*Task to carry out*
Restate the records in full and exactly, with no images included.

*Material shown*

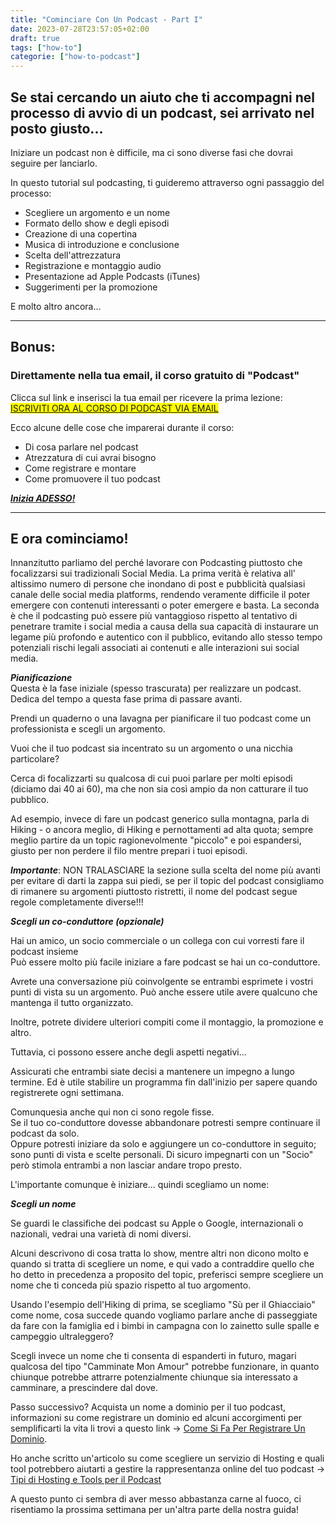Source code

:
 ```yaml
---
title: "Cominciare Con Un Podcast - Part I"
date: 2023-07-28T23:57:05+02:00
draft: true
tags: ["how-to"]
categorie: ["how-to-podcast"]
---
```



## Se stai cercando un aiuto che ti accompagni nel processo di avvio di un podcast, sei arrivato nel posto giusto...

Iniziare un podcast non è difficile, ma ci sono diverse fasi che dovrai seguire per lanciarlo.

In questo tutorial sul podcasting, ti guideremo attraverso ogni passaggio del processo:

- Scegliere un argomento e un nome
- Formato dello show e degli episodi
- Creazione di una copertina
- Musica di introduzione e conclusione
- Scelta dell'attrezzatura
- Registrazione e montaggio audio
- Presentazione ad Apple Podcasts (iTunes)
- Suggerimenti per la promozione

E molto altro ancora...

-----------------------------------------------   
<h2>Bonus: </h2>
<h3>Direttamente nella tua email, il corso gratuito di "Podcast"</h3>

Clicca sul link e inserisci la tua email per ricevere la prima lezione:    
<span style="background-color: #FFFF00">[ISCRIVITI ORA AL CORSO DI PODCAST VIA EMAIL](https://powerupstudio.it/#ctamail)</span>

Ecco alcune delle cose che imparerai durante il corso:

- Di cosa parlare nel podcast
- Atrezzatura di cui avrai bisogno
- Come registrare e montare
- Come promuovere il tuo podcast

[***Inizia ADESSO!***](https://powerupstudio.it/#ctamail)    

----------------------------------------------- 


<h2>E ora cominciamo!</h2>

Innanzitutto parliamo del perché lavorare con Podcasting piuttosto che focalizzarsi sui tradizionali Social Media.
La prima verità è relativa all' altissimo numero di persone che inondano di post e pubblicità qualsiasi canale delle social media platforms, rendendo veramente difficile il poter emergere con contenuti interessanti o poter emergere e basta.
La seconda è che il podcasting può essere più vantaggioso rispetto al tentativo di penetrare tramite i social media a causa della sua capacità di instaurare un legame più profondo e autentico con il pubblico, evitando allo stesso tempo potenziali rischi legali associati ai contenuti e alle interazioni sui social media.


***Pianificazione***   
Questa è la fase iniziale (spesso trascurata) per realizzare un podcast. Dedica del tempo a questa fase prima di passare avanti.

Prendi un quaderno o una lavagna per pianificare il tuo podcast come un professionista e scegli un argomento.

Vuoi che il tuo podcast sia incentrato su un argomento o una nicchia particolare?

Cerca di focalizzarti su qualcosa di cui puoi parlare per molti episodi (diciamo dai 40 ai 60), ma che non sia così ampio da non catturare il tuo pubblico.

Ad esempio, invece di fare un podcast generico sulla montagna, parla di Hiking - o ancora meglio, di Hiking e pernottamenti ad alta quota; sempre meglio partire da un topic ragionevolmente "piccolo" e poi espandersi, giusto per non perdere il filo mentre prepari i tuoi episodi.

***Importante***: NON TRALASCIARE la sezione sulla scelta del nome più avanti per evitare di darti la zappa sui piedi, se per il topic del podcast consigliamo di rimanere su argomenti piuttosto ristretti, il nome del podcast segue regole completamente diverse!!!

***Scegli un co-conduttore (opzionale)***

Hai un amico, un socio commerciale o un collega con cui vorresti fare il podcast insieme    
Può essere molto più facile iniziare a fare podcast se hai un co-conduttore.

Avrete una conversazione più coinvolgente se entrambi esprimete i vostri punti di vista su un argomento. Può anche essere utile avere qualcuno che mantenga il tutto organizzato.

Inoltre, potrete dividere ulteriori compiti come il montaggio, la promozione e altro.

Tuttavia, ci possono essere anche degli aspetti negativi...

Assicurati che entrambi siate decisi a mantenere un impegno a lungo termine. Ed è utile stabilire un programma fin dall'inizio per sapere quando registrerete ogni settimana.

Comunquesia anche qui non ci sono regole fisse.   
Se il tuo co-conduttore dovesse abbandonare potresti sempre continuare il podcast da solo.  
Oppure potresti iniziare da solo e aggiungere un co-conduttore in seguito; sono punti di vista e scelte personali.
Di sicuro impegnarti con un "Socio" però stimola entrambi a non lasciar andare tropo presto.

L'importante comunque è iniziare... quindi scegliamo un nome:

***Scegli un nome***

Se guardi le classifiche dei podcast su Apple o Google, internazionali o nazionali, vedrai una varietà di nomi diversi.

Alcuni descrivono di cosa tratta lo show, mentre altri non dicono molto e quando si tratta di scegliere un nome, e qui vado a contraddire quello che ho detto in precedenza a proposito del topic, preferisci sempre scegliere un nome che ti conceda più spazio rispetto al tuo argomento.

Usando l'esempio dell'Hiking di prima, se scegliamo "Sù per il Ghiacciaio" come nome, cosa succede quando vogliamo parlare anche di passeggiate da fare con la famiglia ed i bimbi in campagna con lo zainetto sulle spalle e campeggio ultraleggero?

Scegli invece un nome che ti consenta di espanderti in futuro, magari qualcosa del tipo "Camminate Mon Amour" potrebbe funzionare, in quanto chiunque potrebbe attrarre potenzialmente chiunque sia interessato a camminare, a prescindere dal dove.

Passo successivo? Acquista un nome a dominio per il tuo podcast, informazioni su come registrare un dominio ed alcuni accorgimenti per semplificarti la vita li trovi a questo link -> [Come Si Fa Per Registrare Un Dominio](https://powerupstudio.it/posts/suggerimenti-per-registrare-un-dominio/).

Ho anche scritto un'articolo su come scegliere un servizio di Hosting e quali tool potrebbero aiutarti a gestire la rappresentanza online del tuo podcast -> [Tipi di Hosting e Tools per il Podcast](https://powerupstudio.it/posts/hosting-e-tools-per-il-podcast-part-one/)

A questo punto ci sembra di aver messo abbastanza carne al fuoco, ci risentiamo la prossima settimana per un'altra parte della nostra guida!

*Task result*
Source code

:
 ```yaml
---
title: "Cominciare Con Un Podcast - Part I"
date: 2023-07-28T23:57:05+02:00
draft: true
tags: ["how-to"]
categorie: ["how-to-podcast"]
---
```



## Se stai cercando un aiuto che ti accompagni nel processo di avvio di un podcast, sei arrivato nel posto giusto...

Iniziare un podcast non è difficile, ma ci sono diverse fasi che dovrai seguire per lanciarlo.

In questo tutorial sul podcasting, ti guideremo attraverso ogni passaggio del processo:

- Scegliere un argomento e un nome
- Formato dello show e degli episodi
- Creazione di una copertina
- Musica di introduzione e conclusione
- Scelta dell'attrezzatura
- Registrazione e montaggio audio
- Presentazione ad Apple Podcasts (iTunes)
- Suggerimenti per la promozione

E molto altro ancora...

-----------------------------------------------   
<h2>Bonus: </h2>
<h3>Direttamente nella tua email, il corso gratuito di "Podcast"</h3>

Clicca sul link e inserisci la tua email per ricevere la prima lezione:    
<span style="background-color: #FFFF00">[ISCRIVITI ORA AL CORSO DI PODCAST VIA EMAIL](https://powerupstudio.it/#ctamail)</span>

Ecco alcune delle cose che imparerai durante il corso:

- Di cosa parlare nel podcast
- Atrezzatura di cui avrai bisogno
- Come registrare e montare
- Come promuovere il tuo podcast

[***Inizia ADESSO!***](https://powerupstudio.it/#ctamail)    

----------------------------------------------- 


<h2>E ora cominciamo!</h2>

Innanzitutto parliamo del perché lavorare con Podcasting piuttosto che focalizzarsi sui tradizionali Social Media.
La prima verità è relativa all' altissimo numero di persone che inondano di post e pubblicità qualsiasi canale delle social media platforms, rendendo veramente difficile il poter emergere con contenuti interessanti o poter emergere e basta.
La seconda è che il podcasting può essere più vantaggioso rispetto al tentativo di penetrare tramite i social media a causa della sua capacità di instaurare un legame più profondo e autentico con il pubblico, evitando allo stesso tempo potenziali rischi legali associati ai contenuti e alle interazioni sui social media.


***Pianificazione***   
Questa è la fase iniziale (spesso trascurata) per realizzare un podcast. Dedica del tempo a questa fase prima di passare avanti.

Prendi un quaderno o una lavagna per pianificare il tuo podcast come un professionista e scegli un argomento.

Vuoi che il tuo podcast sia incentrato su un argomento o una nicchia particolare?

Cerca di focalizzarti su qualcosa di cui puoi parlare per molti episodi (diciamo dai 40 ai 60), ma che non sia così ampio da non catturare il tuo pubblico.

Ad esempio, invece di fare un podcast generico sulla montagna, parla di Hiking - o ancora meglio, di Hiking e pernottamenti ad alta quota; sempre meglio partire da un topic ragionevolmente "piccolo" e poi espandersi, giusto per non perdere il filo mentre prepari i tuoi episodi.

***Importante***: NON TRALASCIARE la sezione sulla scelta del nome più avanti per evitare di darti la zappa sui piedi, se per il topic del podcast consigliamo di rimanere su argomenti piuttosto ristretti, il nome del podcast segue regole completamente diverse!!!

***Scegli un co-conduttore (opzionale)***

Hai un amico, un socio commerciale o un collega con cui vorresti fare il podcast insieme    
Può essere molto più facile iniziare a fare podcast se hai un co-conduttore.

Avrete una conversazione più coinvolgente se entrambi esprimete i vostri punti di vista su un argomento. Può anche essere utile avere qualcuno che mantenga il tutto organizzato.

Inoltre, potrete dividere ulteriori compiti come il montaggio, la promozione e altro.

Tuttavia, ci possono essere anche degli aspetti negativi...

Assicurati che entrambi siate decisi a mantenere un impegno a lungo termine. Ed è utile stabilire un programma fin dall'inizio per sapere quando registrerete ogni settimana.

Comunquesia anche qui non ci sono regole fisse.   
Se il tuo co-conduttore dovesse abbandonare potresti sempre continuare il podcast da solo.  
Oppure potresti iniziare da solo e aggiungere un co-conduttore in seguito; sono punti di vista e scelte personali.
Di sicuro impegnarti con un "Socio" però stimola entrambi a non lasciar andare tropo presto.

L'importante comunque è iniziare... quindi scegliamo un nome:

***Scegli un nome***

Se guardi le classifiche dei podcast su Apple o Google, internazionali o nazionali, vedrai una varietà di nomi diversi.

Alcuni descrivono di cosa tratta lo show, mentre altri non dicono molto e quando si tratta di scegliere un nome, e qui vado a contraddire quello che ho detto in precedenza a proposito del topic, preferisci sempre scegliere un nome che ti conceda più spazio rispetto al tuo argomento.

Usando l'esempio dell'Hiking di prima, se scegliamo "Sù per il Ghiacciaio" come nome, cosa succede quando vogliamo parlare anche di passeggiate da fare con la famiglia ed i bimbi in campagna con lo zainetto sulle spalle e campeggio ultraleggero?

Scegli invece un nome che ti consenta di espanderti in futuro, magari qualcosa del tipo "Camminate Mon Amour" potrebbe funzionare, in quanto chiunque potrebbe attrarre potenzialmente chiunque sia interessato a camminare, a prescindere dal dove.

Passo successivo? Acquista un nome a dominio per il tuo podcast, informazioni su come registrare un dominio ed alcuni accorgimenti per semplificarti la vita li trovi a questo link -> [Come Si Fa Per Registrare Un Dominio](https://powerupstudio.it/posts/suggerimenti-per-registrare-un-dominio/).

Ho anche scritto un'articolo su come scegliere un servizio di Hosting e quali tool potrebbero aiutarti a gestire la rappresentanza online del tuo podcast -> [Tipi di Hosting e Tools per il Podcast](https://powerupstudio.it/posts/hosting-e-tools-per-il-podcast-part-one/)

A questo punto ci sembra di aver messo abbastanza carne al fuoco, ci risentiamo la prossima settimana per un'altra parte della nostra guida!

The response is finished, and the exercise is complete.